GIVEN DATA:

┌──

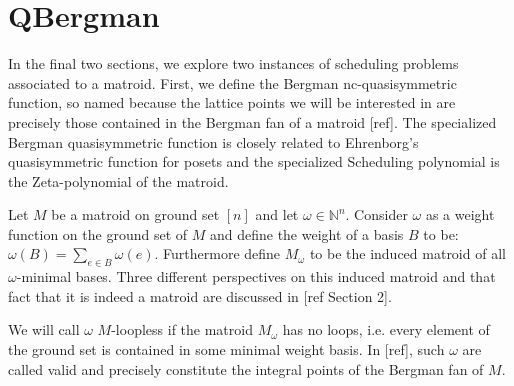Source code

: \documentclass[12pt,reqno]{amsart}
\numberwithin{definition}{section}
\begin{document}
\section{QBergman}

In the final two sections, we explore two instances of scheduling
problems associated to a matroid.  First, we define the Bergman
nc-quasisymmetric function, so named because the lattice points we will be
interested in are precisely those contained in the Bergman fan of a
matroid [ref].  The specialized Bergman quasisymmetric function is
closely related to Ehrenborg's quasisymmetric function for posets and
the specialized Scheduling polynomial is the Zeta-polynomial of the
matroid.









Let $M$ be a matroid on ground set $[n]$ and let $\omega \in \mathbb{N}^n$.
Consider $\omega$ as a weight function on the ground set of $M$ and define the weight of a basis $B$ to be: $\omega(B) = \sum_{e\in B} \omega(e)$. 
Furthermore define $M_{\omega}$ to be the induced matroid of all
$\omega$-minimal bases.  Three different perspectives on this induced
matroid and that fact that it is indeed a matroid are discussed in [ref Section 2].

  We will call $\omega$ $M$-loopless if the matroid $M_{\omega}$ has
  no loops, i.e.  every element of the ground set is contained in
  some minimal weight basis.  In [ref], such $\omega$ are called 
    valid and precisely constitute the integral points of the Bergman
  fan of $M$.
\end{document}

└──

TASK:
Starting at the line with "quasisymmetric function is" and ending at the line with "Consider $\omega$ as", print each line of the listing above exactly, with no other lines.

COMPLETED EXERCISE:
matroid [ref].  The specialized Bergman quasisymmetric function is
closely related to Ehrenborg's quasisymmetric function for posets and
the specialized Scheduling polynomial is the Zeta-polynomial of the
matroid.









Let $M$ be a matroid on ground set $[n]$ and let $\omega \in \mathbb{N}^n$.
Consider $\omega$ as a weight function on the ground set of $M$ and define the weight of a basis $B$ to be: $\omega(B) = \sum_{e\in B} \omega(e)$. 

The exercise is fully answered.